如果你对这篇内容有疑问,欢迎到本站社区发帖提问 参与讨论,获取更多帮助,或者扫码二维码加入 Web 技术交流群。

扫码二维码加入Web技术交流群

发布评论

需要 登录 才能够评论, 你可以免费 注册 一个本站的账号。

评论(6

苏大泽ㄣ 2024-09-10 21:38:41

下面是一个 SSE4 实现,应该在 Nehalem (Core i7) 上表现良好:

#include <limits.h>
#include <emmintrin.h>
#include <smmintrin.h>

static inline int canvas_add(int canvas[10][10], int addon[10][10])
{
    __m128i * cp = (__m128i *)&canvas[0][0];
    const __m128i * ap = (__m128i *)&addon[0][0];
    const __m128i vlimit = _mm_set1_epi32(100);
    __m128i vmax = _mm_set1_epi32(INT_MIN);
    __m128i vcmp;
    int cmp;
    int i;

    for (i = 0; i < 10 * 10; i += 4)
    {
        __m128i vc = _mm_loadu_si128(cp);
        __m128i va = _mm_loadu_si128(ap);

        vc = _mm_add_epi32(vc, va);
        vmax = _mm_max_epi32(vmax, vc);   // SSE4 *

        _mm_storeu_si128(cp, vc);

        cp++;
        ap++;
    }
    vcmp = _mm_cmpgt_epi32(vmax, vlimit); // SSE4 *
    cmp = _mm_testz_si128(vcmp, vcmp);    // SSE4 *
    return cmp == 0;
}

使用 gcc -msse4.1 ... 或适合您的特定开发环境的等效工具进行编译。

对于没有 SSE4 的旧版 CPU(并且具有更昂贵的未对齐加载/存储),您需要 (a) 使用 SSE2/SSE3 内在函数的合适组合来替换 SSE4 操作(标有 *上面),理想情况下 (b) 确保您的数据是 16 字节对齐并使用对齐的加载/存储 (_mm_load_si128/_mm_store_si128) 代替 _mm_loadu_si128代码>/<代码>_mm_storeu_si128。

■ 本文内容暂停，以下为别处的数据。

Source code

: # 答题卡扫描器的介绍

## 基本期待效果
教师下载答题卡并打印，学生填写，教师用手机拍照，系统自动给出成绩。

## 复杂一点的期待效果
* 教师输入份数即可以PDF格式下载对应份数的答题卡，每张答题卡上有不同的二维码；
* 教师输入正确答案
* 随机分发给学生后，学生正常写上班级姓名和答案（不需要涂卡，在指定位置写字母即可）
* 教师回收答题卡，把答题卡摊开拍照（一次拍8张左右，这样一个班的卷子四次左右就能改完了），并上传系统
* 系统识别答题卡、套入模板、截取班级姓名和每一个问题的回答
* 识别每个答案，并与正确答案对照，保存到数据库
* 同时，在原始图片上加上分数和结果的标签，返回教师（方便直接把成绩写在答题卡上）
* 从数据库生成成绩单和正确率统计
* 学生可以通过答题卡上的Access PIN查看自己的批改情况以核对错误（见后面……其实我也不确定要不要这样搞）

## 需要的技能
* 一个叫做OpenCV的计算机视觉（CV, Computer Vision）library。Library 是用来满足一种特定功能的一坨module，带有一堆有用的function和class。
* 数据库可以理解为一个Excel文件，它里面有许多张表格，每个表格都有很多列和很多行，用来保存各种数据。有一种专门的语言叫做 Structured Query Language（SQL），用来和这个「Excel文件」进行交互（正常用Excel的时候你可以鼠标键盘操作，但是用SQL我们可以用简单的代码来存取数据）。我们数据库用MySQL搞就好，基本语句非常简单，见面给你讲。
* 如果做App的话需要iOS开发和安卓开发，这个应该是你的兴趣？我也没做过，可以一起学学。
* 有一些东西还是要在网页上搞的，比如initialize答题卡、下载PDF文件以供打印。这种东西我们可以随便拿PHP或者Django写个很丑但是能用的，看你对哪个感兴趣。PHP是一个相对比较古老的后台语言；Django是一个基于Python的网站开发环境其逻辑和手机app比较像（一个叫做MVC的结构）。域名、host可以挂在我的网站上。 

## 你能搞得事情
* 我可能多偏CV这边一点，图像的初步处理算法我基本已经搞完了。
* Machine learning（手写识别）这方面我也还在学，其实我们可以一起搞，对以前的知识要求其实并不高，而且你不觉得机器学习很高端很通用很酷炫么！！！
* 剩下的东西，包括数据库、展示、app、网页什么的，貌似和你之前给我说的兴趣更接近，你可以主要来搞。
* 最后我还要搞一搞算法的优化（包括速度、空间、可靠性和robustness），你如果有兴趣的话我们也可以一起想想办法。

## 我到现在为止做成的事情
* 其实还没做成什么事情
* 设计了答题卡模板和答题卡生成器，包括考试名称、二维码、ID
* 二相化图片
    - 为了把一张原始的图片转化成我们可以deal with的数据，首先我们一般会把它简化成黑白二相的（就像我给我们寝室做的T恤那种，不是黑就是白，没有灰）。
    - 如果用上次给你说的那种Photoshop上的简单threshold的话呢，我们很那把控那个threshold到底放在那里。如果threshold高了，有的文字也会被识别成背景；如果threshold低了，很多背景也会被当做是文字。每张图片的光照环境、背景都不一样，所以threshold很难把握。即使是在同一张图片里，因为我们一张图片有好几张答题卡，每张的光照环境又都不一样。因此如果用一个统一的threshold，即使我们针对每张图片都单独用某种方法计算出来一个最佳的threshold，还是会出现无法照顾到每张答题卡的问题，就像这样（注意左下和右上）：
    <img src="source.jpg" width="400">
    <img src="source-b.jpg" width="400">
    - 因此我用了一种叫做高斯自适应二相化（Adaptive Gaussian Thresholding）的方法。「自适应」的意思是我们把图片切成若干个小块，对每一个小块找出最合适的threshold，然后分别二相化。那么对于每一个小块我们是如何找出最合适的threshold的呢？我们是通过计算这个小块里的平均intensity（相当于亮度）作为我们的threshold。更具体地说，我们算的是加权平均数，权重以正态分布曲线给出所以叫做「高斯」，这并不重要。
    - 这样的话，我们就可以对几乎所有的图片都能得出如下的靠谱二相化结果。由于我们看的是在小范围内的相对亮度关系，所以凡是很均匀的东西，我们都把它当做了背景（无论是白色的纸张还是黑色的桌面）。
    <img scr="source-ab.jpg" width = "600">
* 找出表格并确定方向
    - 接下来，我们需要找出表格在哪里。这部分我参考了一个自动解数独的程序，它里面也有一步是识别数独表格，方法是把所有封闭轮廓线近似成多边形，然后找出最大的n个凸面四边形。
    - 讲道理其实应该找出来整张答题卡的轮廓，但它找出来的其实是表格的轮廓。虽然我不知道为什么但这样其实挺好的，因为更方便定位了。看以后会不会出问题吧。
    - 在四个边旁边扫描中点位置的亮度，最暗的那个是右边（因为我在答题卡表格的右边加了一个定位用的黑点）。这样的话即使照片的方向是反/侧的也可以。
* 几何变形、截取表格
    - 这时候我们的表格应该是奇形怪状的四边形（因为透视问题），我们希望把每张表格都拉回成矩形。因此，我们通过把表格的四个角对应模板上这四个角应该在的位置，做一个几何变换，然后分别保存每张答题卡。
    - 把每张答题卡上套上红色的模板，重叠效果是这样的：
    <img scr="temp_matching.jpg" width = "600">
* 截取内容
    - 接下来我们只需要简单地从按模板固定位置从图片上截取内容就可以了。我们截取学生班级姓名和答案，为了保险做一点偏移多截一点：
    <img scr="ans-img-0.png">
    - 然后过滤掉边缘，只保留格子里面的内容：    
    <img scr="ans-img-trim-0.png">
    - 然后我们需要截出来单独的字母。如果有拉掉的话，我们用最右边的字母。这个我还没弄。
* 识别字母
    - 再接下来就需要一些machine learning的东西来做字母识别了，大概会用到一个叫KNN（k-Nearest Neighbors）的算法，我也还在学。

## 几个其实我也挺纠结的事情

Here is an SSE4 implementation that should perform pretty well on Nehalem (Core i7):

#include <limits.h>
#include <emmintrin.h>
#include <smmintrin.h>

static inline int canvas_add(int canvas[10][10], int addon[10][10])
{
    __m128i * cp = (__m128i *)&canvas[0][0];
    const __m128i * ap = (__m128i *)&addon[0][0];
    const __m128i vlimit = _mm_set1_epi32(100);
    __m128i vmax = _mm_set1_epi32(INT_MIN);
    __m128i vcmp;
    int cmp;
    int i;

    for (i = 0; i < 10 * 10; i += 4)
    {
        __m128i vc = _mm_loadu_si128(cp);
        __m128i va = _mm_loadu_si128(ap);

        vc = _mm_add_epi32(vc, va);
        vmax = _mm_max_epi32(vmax, vc);   // SSE4 *

        _mm_storeu_si128(cp, vc);

        cp++;
        ap++;
    }
    vcmp = _mm_cmpgt_epi32(vmax, vlimit); // SSE4 *
    cmp = _mm_testz_si128(vcmp, vcmp);    // SSE4 *
    return cmp == 0;
}

Compile with gcc -msse4.1 ... or equivalent for your particular development environment.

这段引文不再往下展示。